▶ [Your goal]
Nothing but the lines from the one with "gobigger.level_3.submission_level_3_29 | 1010.7669193824154" down to the one with "gobigger.level_3.submission_level_3_16 | 1010.6366643119612" should be returned, exactly and with both ends included, from the material below.

▶ [Material for this exercise]

━━━━━━━━

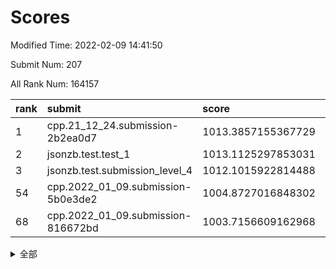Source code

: # Scores

Modified Time: 2022-02-09 14:41:50

Submit Num: 207

All Rank Num: 164157

| rank |               submit               |       score        |       sigma        | pk_num |
| :--- | :--------------------------------- | :----------------- | :----------------- | :----- |
| 1    | cpp.21_12_24.submission-2b2ea0d7   | 1013.3857155367729 | 0.7990995206656644 | 3175   |
| 2    | jsonzb.test.test_1                 | 1013.1125297853031 | 0.8271293286167489 | 3173   |
| 3    | jsonzb.test.submission_level_4     | 1012.1015922814488 | 0.7804933494253702 | 3172   |
| 54   | cpp.2022_01_09.submission-5b0e3de2 | 1004.8727016848302 | 0.7248047476725652 | 3174   |
| 68   | cpp.2022_01_09.submission-816672bd | 1003.7156609162968 | 0.7230843309848694 | 3173   |


<details>
<summary>全部</summary>

| rank |                 submit                 |       score        |       sigma        | pk_num |
| :--- | :------------------------------------- | :----------------- | :----------------- | :----- |
| 1    | cpp.21_12_24.submission-2b2ea0d7       | 1013.3857155367729 | 0.7990995206656644 | 3175   |
| 2    | jsonzb.test.test_1                     | 1013.1125297853031 | 0.8271293286167489 | 3173   |
| 3    | jsonzb.test.submission_level_4         | 1012.1015922814488 | 0.7804933494253702 | 3172   |
| 4    | gobigger.level_3.submission_level_3_22 | 1011.669724436731  | 0.776355567759712  | 3170   |
| 5    | gobigger.level_3.submission_level_3_48 | 1011.4068561910735 | 0.796034684256351  | 3175   |
| 6    | gobigger.level_3.submission_level_3_43 | 1011.4047169887855 | 0.7921635694263844 | 3172   |
| 7    | gobigger.level_3.submission_level_3_28 | 1011.2286013527249 | 0.7660543165669914 | 3174   |
| 8    | gobigger.level_3.submission_level_3_46 | 1011.1968082909207 | 0.7706067579611137 | 3170   |
| 9    | gobigger.level_3.submission_level_3_34 | 1011.1676652018317 | 0.7629235837609878 | 3170   |
| 10   | gobigger.level_3.submission_level_3_30 | 1010.9869993916286 | 0.7551424809307712 | 3176   |
| 11   | gobigger.level_3.submission_level_3_21 | 1010.8897924366818 | 0.7564716511906917 | 3172   |
| 12   | gobigger.level_3.submission_level_3_24 | 1010.8392924583853 | 0.7863046503632564 | 3167   |
| 13   | gobigger.level_3.submission_level_3_39 | 1010.8345303792892 | 0.7620348836809616 | 3175   |
| 14   | gobigger.level_3.submission_level_3_29 | 1010.7669193824154 | 0.7799424653279908 | 3176   |
| 15   | gobigger.level_3.submission_level_3_19 | 1010.7542803479935 | 0.7671597810650019 | 3170   |
| 16   | gobigger.level_3.submission_level_3_5  | 1010.7057285293248 | 0.7563493035035667 | 3172   |
| 17   | gobigger.level_3.submission_level_3_27 | 1010.644182245346  | 0.7665615129136147 | 3174   |
| 18   | gobigger.level_3.submission_level_3_1  | 1010.6370930379378 | 0.7632163113137851 | 3175   |
| 19   | gobigger.level_3.submission_level_3_16 | 1010.6366643119612 | 0.787631945906818  | 3169   |
| 20   | gobigger.level_3.submission_level_3_18 | 1010.5576267741667 | 0.7613197443634582 | 3173   |
| 21   | gobigger.level_3.submission_level_3_42 | 1010.3444746049639 | 0.758360433723305  | 3168   |
| 22   | gobigger.level_3.submission_level_3_37 | 1010.3323883683261 | 0.7462740810380626 | 3169   |
| 23   | gobigger.level_3.submission_level_3_40 | 1010.3163376503273 | 0.7726551276925681 | 3171   |
| 24   | gobigger.level_3.submission_level_3_10 | 1010.3015307394156 | 0.7561053054973387 | 3173   |
| 25   | gobigger.level_3.submission_level_3_7  | 1010.2961586609143 | 0.7643259799472918 | 3167   |
| 26   | gobigger.level_3.submission_level_3_44 | 1010.2567422734114 | 0.7518514234708915 | 3168   |
| 27   | gobigger.level_3.submission_level_3_15 | 1010.2438810046082 | 0.7505660117345582 | 3178   |
| 28   | gobigger.level_3.submission_level_3_33 | 1010.1081499405145 | 0.7579081713589357 | 3170   |
| 29   | gobigger.level_3.submission_level_3_47 | 1010.0518843511256 | 0.7673929951310658 | 3174   |
| 30   | gobigger.level_3.submission_level_3_8  | 1010.0510265642068 | 0.7675062457701822 | 3170   |
| 31   | gobigger.level_3.submission_level_3_14 | 1010.0351821173531 | 0.7413804748614882 | 3169   |
| 32   | gobigger.level_3.submission_level_3_9  | 1010.002941155786  | 0.7554794837199528 | 3171   |
| 33   | gobigger.level_3.submission_level_3_25 | 1009.9969678824068 | 0.763088242616909  | 3175   |
| 34   | gobigger.level_3.submission_level_3_17 | 1009.9842241393063 | 0.762911594738778  | 3177   |
| 35   | gobigger.level_3.submission_level_3_4  | 1009.9177698704284 | 0.7515469004446685 | 3174   |
| 36   | gobigger.level_3.submission_level_3_35 | 1009.8941980202975 | 0.7616918947734979 | 3170   |
| 37   | gobigger.level_3.submission_level_3_13 | 1009.8620942357608 | 0.7587742607231802 | 3166   |
| 38   | gobigger.level_3.submission_level_3_41 | 1009.8065391195402 | 0.7289503401534945 | 3172   |
| 39   | gobigger.level_3.submission_level_3_38 | 1009.7897262317857 | 0.7430336453806825 | 3175   |
| 40   | gobigger.level_3.submission_level_3_31 | 1009.7547641491461 | 0.7448742837999462 | 3172   |
| 41   | gobigger.level_3.submission_level_3_6  | 1009.5738700354767 | 0.7613091891679205 | 3175   |
| 42   | gobigger.level_3.submission_level_3_2  | 1009.491346919827  | 0.7429336715751463 | 3168   |
| 43   | gobigger.level_3.submission_level_3_32 | 1009.4430135947498 | 0.76320491914176   | 3167   |
| 44   | gobigger.level_3.submission_level_3_23 | 1009.4400184052356 | 0.7596652040447431 | 3171   |
| 45   | gobigger.level_3.submission_level_3_11 | 1009.3782383552382 | 0.7532404936838036 | 3169   |
| 46   | gobigger.level_3.submission_level_3_36 | 1009.3778692259523 | 0.7512180802820768 | 3171   |
| 47   | gobigger.level_3.submission_level_3_20 | 1009.3663248984852 | 0.7445669821680094 | 3172   |
| 48   | gobigger.level_3.submission_level_3_26 | 1009.3014853492592 | 0.7765122233300382 | 3173   |
| 49   | gobigger.level_3.submission_level_3_0  | 1008.9074393368062 | 0.7473421891023807 | 3177   |
| 50   | gobigger.level_3.submission_level_3_12 | 1008.8343222102528 | 0.7338897115790317 | 3176   |
| 51   | gobigger.level_3.submission_level_3_49 | 1008.6828045559927 | 0.7531017100498785 | 3177   |
| 52   | gobigger.level_3.submission_level_3_3  | 1008.6024738033384 | 0.7502976652665361 | 3173   |
| 53   | gobigger.level_3.submission_level_3_45 | 1008.0457210289211 | 0.7489703192581377 | 3175   |
| 54   | cpp.2022_01_09.submission-5b0e3de2     | 1004.8727016848302 | 0.7248047476725652 | 3174   |
| 55   | gobigger.level_1.submission_level_1_10 | 1004.6546070945686 | 0.7171960012899685 | 3173   |
| 56   | gobigger.level_1.submission_level_1_21 | 1004.4140827156049 | 0.71714782058203   | 3170   |
| 57   | gobigger.level_1.submission_level_1_33 | 1004.3933900234874 | 0.7260963540806584 | 3169   |
| 58   | gobigger.level_1.submission_level_1_26 | 1004.2665520607482 | 0.7230975376344969 | 3171   |
| 59   | gobigger.level_1.submission_level_1_36 | 1004.1431500953154 | 0.7166300690938298 | 3172   |
| 60   | gobigger.level_1.submission_level_1_16 | 1004.0930679641427 | 0.7275954021594699 | 3172   |
| 61   | gobigger.level_1.submission_level_1_19 | 1004.0613220533196 | 0.7198130749241672 | 3173   |
| 62   | gobigger.level_1.submission_level_1_17 | 1004.0482867250068 | 0.722847068675569  | 3172   |
| 63   | gobigger.level_1.submission_level_1_13 | 1003.977835329006  | 0.7257371947389833 | 3172   |
| 64   | gobigger.level_1.submission_level_1_43 | 1003.9549343924955 | 0.7182699963940442 | 3172   |
| 65   | gobigger.level_1.submission_level_1_18 | 1003.8921734811641 | 0.7265099317943755 | 3170   |
| 66   | gobigger.level_1.submission_level_1_45 | 1003.7901427689517 | 0.7219671539250947 | 3171   |
| 67   | gobigger.level_1.submission_level_1_1  | 1003.783074278491  | 0.7153247283868198 | 3171   |
| 68   | cpp.2022_01_09.submission-816672bd     | 1003.7156609162968 | 0.7230843309848694 | 3173   |
| 69   | gobigger.level_1.submission_level_1_27 | 1003.6735174309379 | 0.7149123412966655 | 3169   |
| 70   | gobigger.level_1.submission_level_1_34 | 1003.6419547927464 | 0.7176176267661711 | 3174   |
| 71   | gobigger.level_1.submission_level_1_46 | 1003.6132751755844 | 0.7242692913702713 | 3168   |
| 72   | gobigger.level_1.submission_level_1_37 | 1003.6122832777687 | 0.7163479974335206 | 3170   |
| 73   | gobigger.level_1.submission_level_1_2  | 1003.5606106989986 | 0.710327216443947  | 3171   |
| 74   | gobigger.level_1.submission_level_1_38 | 1003.560179876132  | 0.716163739687434  | 3173   |
| 75   | gobigger.level_1.submission_level_1_3  | 1003.4785884363804 | 0.715040041149725  | 3170   |
| 76   | gobigger.level_1.submission_level_1_31 | 1003.4740278269572 | 0.7250361242473762 | 3170   |
| 77   | gobigger.level_1.submission_level_1_30 | 1003.4696916626    | 0.717346850417766  | 3176   |
| 78   | gobigger.level_1.submission_level_1_23 | 1003.4693077679194 | 0.7245170771534948 | 3173   |
| 79   | gobigger.level_1.submission_level_1_49 | 1003.4120710848703 | 0.719612517333825  | 3175   |
| 80   | gobigger.level_1.submission_level_1_29 | 1003.3838379633096 | 0.713518490358332  | 3171   |
| 81   | gobigger.level_1.submission_level_1_4  | 1003.3103225261215 | 0.7288551801496393 | 3172   |
| 82   | gobigger.level_1.submission_level_1_20 | 1003.2538121448816 | 0.714594030835044  | 3167   |
| 83   | gobigger.level_1.submission_level_1_41 | 1003.2488367854137 | 0.7117313329253809 | 3177   |
| 84   | gobigger.level_1.submission_level_1_14 | 1003.1971833171069 | 0.7216838037356829 | 3173   |
| 85   | gobigger.level_1.submission_level_1_42 | 1003.1232101659105 | 0.7138119979265358 | 3171   |
| 86   | gobigger.level_1.submission_level_1_40 | 1003.0824071520001 | 0.7143689404364446 | 3174   |
| 87   | gobigger.level_1.submission_level_1_9  | 1003.0035619154401 | 0.7175375268299132 | 3172   |
| 88   | gobigger.level_1.submission_level_1_39 | 1002.9920234530939 | 0.7217972880575209 | 3170   |
| 89   | gobigger.level_1.submission_level_1_6  | 1002.9827551194386 | 0.7135379474309858 | 3174   |
| 90   | gobigger.level_1.submission_level_1_47 | 1002.9459368802744 | 0.7140575348644496 | 3172   |
| 91   | gobigger.level_1.submission_level_1_28 | 1002.9319303784937 | 0.7225674628241301 | 3175   |
| 92   | gobigger.level_1.submission_level_1_8  | 1002.8239778466543 | 0.7188202788923491 | 3168   |
| 93   | gobigger.level_1.submission_level_1_12 | 1002.8098238604881 | 0.7112816952572847 | 3173   |
| 94   | gobigger.level_1.submission_level_1_7  | 1002.8024485479746 | 0.7164044634907654 | 3170   |
| 95   | gobigger.level_1.submission_level_1_11 | 1002.8010206364955 | 0.7258470301200116 | 3173   |
| 96   | gobigger.level_1.submission_level_1_35 | 1002.7319958824864 | 0.7155051910838788 | 3176   |
| 97   | gobigger.level_1.submission_level_1_22 | 1002.6291116639828 | 0.7202797001975548 | 3171   |
| 98   | gobigger.level_1.submission_level_1_5  | 1002.5275957055856 | 0.7176406628346265 | 3173   |
| 99   | gobigger.level_1.submission_level_1_25 | 1002.5250950016542 | 0.7094951085539775 | 3168   |
| 100  | gobigger.level_1.submission_level_1_48 | 1002.4489309907776 | 0.7199449583242646 | 3177   |
| 101  | gobigger.level_1.submission_level_1_32 | 1002.3792774720233 | 0.7215560021246727 | 3171   |
| 102  | gobigger.level_1.submission_level_1_0  | 1002.2270648331831 | 0.7303284338316932 | 3174   |
| 103  | gobigger.level_1.submission_level_1_44 | 1001.9778962819188 | 0.7047951805235803 | 3175   |
| 104  | gobigger.level_1.submission_level_1_15 | 1001.8974320203613 | 0.7156559208154071 | 3178   |
| 105  | gobigger.level_1.submission_level_1_24 | 1001.891513873229  | 0.7176329522337027 | 3174   |
| 106  | gobigger.random.submission_random_8    | 997.8546580875128  | 0.7081960611479741 | 3178   |
| 107  | gobigger.random.submission_random_34   | 997.5588413466132  | 0.7309693881384259 | 3173   |
| 108  | gobigger.random.submission_random_30   | 997.5323594322651  | 0.7043371403904521 | 3174   |
| 109  | gobigger.random.submission_random_15   | 996.8570561112335  | 0.7107015179112012 | 3175   |
| 110  | gobigger.random.submission_random_42   | 996.7698218740921  | 0.7198677754922007 | 3170   |
| 111  | gobigger.random.submission_random_24   | 996.7661970641369  | 0.7026791923293368 | 3171   |
| 112  | gobigger.random.submission_random_19   | 996.694283128698   | 0.7154576529311372 | 3174   |
| 113  | gobigger.random.submission_random_2    | 996.6657620940169  | 0.7103294558246029 | 3169   |
| 114  | gobigger.random.submission_random_31   | 996.5675606934935  | 0.7115700030387702 | 3166   |
| 115  | gobigger.random.submission_random_12   | 996.4585989874508  | 0.7070438481947573 | 3169   |
| 116  | gobigger.random.submission_random_27   | 996.3221801041115  | 0.7040370940331034 | 3173   |
| 117  | gobigger.random.submission_random_48   | 996.2976388834098  | 0.7099823774525518 | 3172   |
| 118  | gobigger.random.submission_random_44   | 996.276838101445   | 0.7043662908526356 | 3174   |
| 119  | gobigger.random.submission_random_21   | 996.2391238065153  | 0.7099018439248087 | 3174   |
| 120  | gobigger.random.submission_random_14   | 996.2358120143967  | 0.7177121232079783 | 3165   |
| 121  | gobigger.random.submission_random_26   | 996.1565926843859  | 0.7082511040698558 | 3176   |
| 122  | gobigger.random.submission_random_0    | 996.0906526007004  | 0.7017197121626556 | 3171   |
| 123  | gobigger.random.submission_random_38   | 996.0799359344892  | 0.7063012633069574 | 3172   |
| 124  | gobigger.random.submission_random_39   | 996.0632176843029  | 0.7134759691268772 | 3171   |
| 125  | gobigger.random.submission_random_46   | 996.0474546325795  | 0.7217324383763586 | 3171   |
| 126  | gobigger.random.submission_random_29   | 995.9613851856373  | 0.7245677512000925 | 3177   |
| 127  | gobigger.random.submission_random_41   | 995.9513943858601  | 0.7218668193642016 | 3177   |
| 128  | gobigger.random.submission_random_33   | 995.9289237315694  | 0.7136817897449691 | 3173   |
| 129  | gobigger.random.submission_random_36   | 995.9115558572554  | 0.7124676707387436 | 3171   |
| 130  | gobigger.random.submission_random_35   | 995.9063438650028  | 0.7085392419950772 | 3175   |
| 131  | gobigger.random.submission_random_37   | 995.8682110638936  | 0.7131019373728694 | 3170   |
| 132  | gobigger.random.submission_random_47   | 995.8434037626857  | 0.7042243510721405 | 3169   |
| 133  | gobigger.random.submission_random_6    | 995.7803513225005  | 0.7260747325660918 | 3170   |
| 134  | gobigger.random.submission_random_3    | 995.7518996006062  | 0.7116810096555473 | 3171   |
| 135  | gobigger.random.submission_random_11   | 995.6742840092481  | 0.7229547634075308 | 3172   |
| 136  | gobigger.random.submission_random_5    | 995.578284636944   | 0.7034886491081078 | 3171   |
| 137  | gobigger.random.submission_random_16   | 995.5573430425982  | 0.7080929914357227 | 3164   |
| 138  | gobigger.random.submission_random_9    | 995.5258170861972  | 0.7038277145824626 | 3174   |
| 139  | gobigger.random.submission_random_17   | 995.4952153731339  | 0.7095369596094264 | 3172   |
| 140  | gobigger.random.submission_random_25   | 995.4096680402585  | 0.7092500438403153 | 3178   |
| 141  | gobigger.random.submission_random_49   | 995.387475119008   | 0.7149730116082151 | 3169   |
| 142  | gobigger.random.submission_random_10   | 995.3619055195397  | 0.7311181572772784 | 3167   |
| 143  | gobigger.random.submission_random_7    | 995.3195828653178  | 0.7285862909027713 | 3163   |
| 144  | gobigger.random.submission_random_32   | 995.1856017384009  | 0.7164565688432043 | 3167   |
| 145  | gobigger.random.submission_random_40   | 995.1836206489807  | 0.71038334035002   | 3174   |
| 146  | gobigger.random.submission_random_18   | 995.0768329837176  | 0.7088998675135544 | 3174   |
| 147  | gobigger.random.submission_random_4    | 995.0157091565607  | 0.7231295718666593 | 3166   |
| 148  | gobigger.random.submission_random_22   | 995.0015767924908  | 0.7180856216471678 | 3174   |
| 149  | gobigger.random.submission_random_23   | 994.8925020393165  | 0.7254206574187588 | 3176   |
| 150  | gobigger.random.submission_random_28   | 994.7156696739922  | 0.7140888390235881 | 3169   |
| 151  | gobigger.random.submission_random_13   | 994.5734235596678  | 0.7237827792884738 | 3172   |
| 152  | gobigger.random.submission_random_43   | 994.3723944179229  | 0.7142741431904959 | 3176   |
| 153  | gobigger.random.submission_random_45   | 994.2583705970264  | 0.7408514265364928 | 3166   |
| 154  | gobigger.level_2.submission_level_2_36 | 994.2406090275525  | 0.7382368307234363 | 3177   |
| 155  | gobigger.random.submission_random_1    | 994.2192319391166  | 0.7069202391076661 | 3175   |
| 156  | gobigger.random.submission_random_20   | 994.2010445179474  | 0.7055698722127219 | 3171   |
| 157  | gobigger.level_2.submission_level_2_4  | 994.1275794687514  | 0.7384821866425126 | 3173   |
| 158  | gobigger.level_2.submission_level_2_40 | 993.8037479681133  | 0.7246776582265667 | 3171   |
| 159  | gobigger.level_2.submission_level_2_23 | 993.5609902883426  | 0.7338457522898332 | 3173   |
| 160  | gobigger.level_2.submission_level_2_15 | 993.3456832315221  | 0.7611015431044552 | 3172   |
| 161  | gobigger.level_2.submission_level_2_37 | 993.1628006709411  | 0.7440829591400542 | 3176   |
| 162  | gobigger.level_2.submission_level_2_25 | 993.0899339597713  | 0.7364304147072865 | 3175   |
| 163  | gobigger.level_2.submission_level_2_27 | 992.9176806707916  | 0.7352175615143162 | 3175   |
| 164  | gobigger.level_2.submission_level_2_10 | 992.7039243798799  | 0.7516733871569691 | 3174   |
| 165  | gobigger.level_2.submission_level_2_14 | 992.6479034854005  | 0.7558475207773334 | 3172   |
| 166  | gobigger.level_2.submission_level_2_22 | 992.6393594797463  | 0.7257122733960992 | 3170   |
| 167  | gobigger.level_2.submission_level_2_24 | 992.6228610418789  | 0.7341466989868672 | 3168   |
| 168  | gobigger.level_2.submission_level_2_34 | 992.6142478231912  | 0.7505371479174558 | 3170   |
| 169  | gobigger.level_2.submission_level_2_46 | 992.347921277209   | 0.7468125332125721 | 3173   |
| 170  | gobigger.level_2.submission_level_2_39 | 992.2973193179771  | 0.7717241346688395 | 3173   |
| 171  | gobigger.level_2.submission_level_2_38 | 992.258860387567   | 0.7464314831430826 | 3168   |
| 172  | gobigger.level_2.submission_level_2_11 | 992.206006535065   | 0.7440082582251076 | 3174   |
| 173  | gobigger.level_2.submission_level_2_17 | 992.1768290695566  | 0.7286787437407827 | 3171   |
| 174  | gobigger.level_2.submission_level_2_33 | 992.1710662395418  | 0.7420440051605428 | 3173   |
| 175  | gobigger.level_2.submission_level_2_19 | 992.1709275511055  | 0.7401802539554275 | 3175   |
| 176  | gobigger.level_2.submission_level_2_2  | 992.1200316075008  | 0.7514867630840832 | 3174   |
| 177  | gobigger.level_2.submission_level_2_1  | 992.101739791209   | 0.7421301861155646 | 3173   |
| 178  | gobigger.level_2.submission_level_2_6  | 992.0819517644147  | 0.7496760704910981 | 3168   |
| 179  | gobigger.level_2.submission_level_2_3  | 992.0584372248244  | 0.7522486243540233 | 3173   |
| 180  | gobigger.level_2.submission_level_2_12 | 992.0502956648535  | 0.7215697229360087 | 3178   |
| 181  | gobigger.level_2.submission_level_2_20 | 991.9912533410925  | 0.7391620214404586 | 3171   |
| 182  | gobigger.level_2.submission_level_2_31 | 991.9204526528777  | 0.7417982896698065 | 3172   |
| 183  | gobigger.level_2.submission_level_2_7  | 991.8941424748808  | 0.7335963063455162 | 3170   |
| 184  | gobigger.level_2.submission_level_2_32 | 991.7083752678258  | 0.7482018716935087 | 3175   |
| 185  | gobigger.level_2.submission_level_2_9  | 991.6326688443678  | 0.7434130457822058 | 3175   |
| 186  | gobigger.level_2.submission_level_2_0  | 991.5932278098321  | 0.7511265898946262 | 3176   |
| 187  | gobigger.level_2.submission_level_2_18 | 991.5756643720233  | 0.7406352860317484 | 3168   |
| 188  | gobigger.level_2.submission_level_2_47 | 991.5746974847992  | 0.7432832176227916 | 3168   |
| 189  | gobigger.level_2.submission_level_2_29 | 991.5580707114482  | 0.7558227105799942 | 3175   |
| 190  | gobigger.level_2.submission_level_2_42 | 991.3765204236615  | 0.7514247015324158 | 3170   |
| 191  | gobigger.level_2.submission_level_2_28 | 991.3628792318196  | 0.7443686449065287 | 3177   |
| 192  | gobigger.level_2.submission_level_2_8  | 991.2953693434522  | 0.7639346610903509 | 3170   |
| 193  | gobigger.level_2.submission_level_2_16 | 991.2160454236611  | 0.7634467658591418 | 3172   |
| 194  | gobigger.level_2.submission_level_2_45 | 991.2085611503011  | 0.7418387198893133 | 3168   |
| 195  | gobigger.level_2.submission_level_2_48 | 991.1809968145759  | 0.763106490541195  | 3170   |
| 196  | gobigger.level_2.submission_level_2_26 | 991.1770878869662  | 0.7455848367044552 | 3172   |
| 197  | gobigger.level_2.submission_level_2_41 | 991.1696298020568  | 0.7456518834773261 | 3171   |
| 198  | gobigger.level_2.submission_level_2_49 | 991.1349855768849  | 0.7512740377138837 | 3175   |
| 199  | gobigger.level_2.submission_level_2_30 | 990.8925024323099  | 0.7380549681014236 | 3171   |
| 200  | gobigger.level_2.submission_level_2_13 | 990.8460036038545  | 0.7577230574683959 | 3169   |
| 201  | gobigger.level_2.submission_level_2_43 | 990.6958808191129  | 0.7584504968838321 | 3178   |
| 202  | gobigger.level_2.submission_level_2_5  | 990.5144079114402  | 0.7472350631072858 | 3173   |
| 203  | gobigger.level_2.submission_level_2_35 | 990.4201180347269  | 0.768682807040382  | 3175   |
| 204  | gobigger.level_2.submission_level_2_21 | 990.2838322842546  | 0.7504806305512193 | 3175   |
| 205  | gobigger.level_2.submission_level_2_44 | 990.2012568220331  | 0.7694773731251062 | 3172   |
| 206  | gobigger.none.submission_none_1        | 979.5892477753935  | 1.298411340412247  | 3175   |
| 207  | gobigger.none.submission_none_0        | 979.3829117566647  | 1.236507533699713  | 3172   |

</details>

━━━━━━━━

▶ [Solution to this task]
| 14   | gobigger.level_3.submission_level_3_29 | 1010.7669193824154 | 0.7799424653279908 | 3176   |
| 15   | gobigger.level_3.submission_level_3_19 | 1010.7542803479935 | 0.7671597810650019 | 3170   |
| 16   | gobigger.level_3.submission_level_3_5  | 1010.7057285293248 | 0.7563493035035667 | 3172   |
| 17   | gobigger.level_3.submission_level_3_27 | 1010.644182245346  | 0.7665615129136147 | 3174   |
| 18   | gobigger.level_3.submission_level_3_1  | 1010.6370930379378 | 0.7632163113137851 | 3175   |
| 19   | gobigger.level_3.submission_level_3_16 | 1010.6366643119612 | 0.787631945906818  | 3169   |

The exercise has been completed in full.